Die binnenwirtschaftliche Nachfrage muss gestärkt werden. Dazu sind neben kräftigen Steigerungen der Masseneinkommen vor allem eine Ausweitung der staatlichen Zukunftsinvestitionen erforderlich. Die „Sanierung“ der öffentlichen Haushalte muss den bisherigen Weg verlassen und auf Gegenkurs steuern. Die Steigerung, nicht die Absenkung der Staatsquote ist geboten.

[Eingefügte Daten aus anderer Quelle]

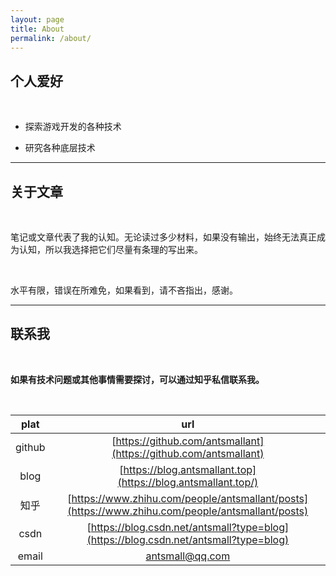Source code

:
 ```yaml
---
layout: page
title: About
permalink: /about/
---
```


## 个人爱好

<br/>

* 探索游戏开发的各种技术    

* 研究各种底层技术    

---

## 关于文章

<br/>

笔记或文章代表了我的认知。无论读过多少材料，如果没有输出，始终无法真正成为认知，所以我选择把它们尽量有条理的写出来。   

<br/>

水平有限，错误在所难免，如果看到，请不吝指出，感谢。  

---

## 联系我

<br/>

**如果有技术问题或其他事情需要探讨，可以通过知乎私信联系我。**          

<br/>

|plat|url|
|:-:|:-:|
|github|[https://github.com/antsmallant](https://github.com/antsmallant)|
|blog|[https://blog.antsmallant.top](https://blog.antsmallant.top/)|
|知乎|[https://www.zhihu.com/people/antsmallant/posts](https://www.zhihu.com/people/antsmallant/posts)|
|csdn|[https://blog.csdn.net/antsmall?type=blog](https://blog.csdn.net/antsmall?type=blog)|
|email|[antsmall@qq.com](mailto:antsmall@qq.com)|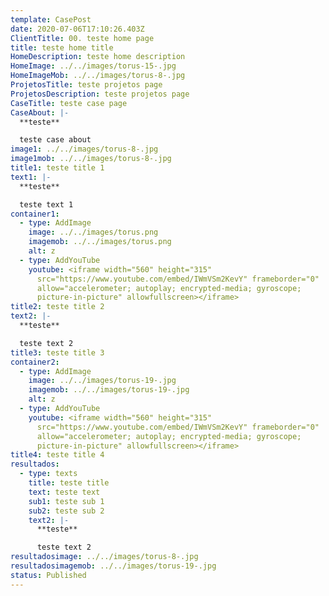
```yaml
---
template: CasePost
date: 2020-07-06T17:10:26.403Z
ClientTitle: 00. teste home page
title: teste home title
HomeDescription: teste home description
HomeImage: ../../images/torus-15-.jpg
HomeImageMob: ../../images/torus-8-.jpg
ProjetosTitle: teste projetos page
ProjetosDescription: teste projetos page
CaseTitle: teste case page
CaseAbout: |-
  **teste** 

  teste case about
image1: ../../images/torus-8-.jpg
image1mob: ../../images/torus-8-.jpg
title1: teste title 1
text1: |-
  **teste** 

  teste text 1
container1:
  - type: AddImage
    image: ../../images/torus.png
    imagemob: ../../images/torus.png
    alt: z
  - type: AddYouTube
    youtube: <iframe width="560" height="315"
      src="https://www.youtube.com/embed/IWmVSm2KevY" frameborder="0"
      allow="accelerometer; autoplay; encrypted-media; gyroscope;
      picture-in-picture" allowfullscreen></iframe>
title2: teste title 2
text2: |-
  **teste** 

  teste text 2
title3: teste title 3
container2:
  - type: AddImage
    image: ../../images/torus-19-.jpg
    imagemob: ../../images/torus-19-.jpg
    alt: z
  - type: AddYouTube
    youtube: <iframe width="560" height="315"
      src="https://www.youtube.com/embed/IWmVSm2KevY" frameborder="0"
      allow="accelerometer; autoplay; encrypted-media; gyroscope;
      picture-in-picture" allowfullscreen></iframe>
title4: teste title 4
resultados:
  - type: texts
    title: teste title
    text: teste text
    sub1: teste sub 1
    sub2: teste sub 2
    text2: |-
      **teste** 

      teste text 2
resultadosimage: ../../images/torus-8-.jpg
resultadosimagemob: ../../images/torus-19-.jpg
status: Published
---
```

Die wachstums- und beschäftigungspolitisch erfolgreichen skandinavischen Länder zeigen das: ihre Staatsquoten und entsprechend auch die Steuerquoten liegen weit über dem Durchschnitt der OECD-Länder – und selbstverständlich über dem deutschen Wert. Höheres Wachstum und Beschäftigungsexpansion sind die besten Mittel, um die Staatsverschuldung zu senken. Auch das lässt sich vom „schwedischen Modell“ lernen: der schwedische Staatshaushalt wies in der jüngeren Vergangenheit Überschüsse auf.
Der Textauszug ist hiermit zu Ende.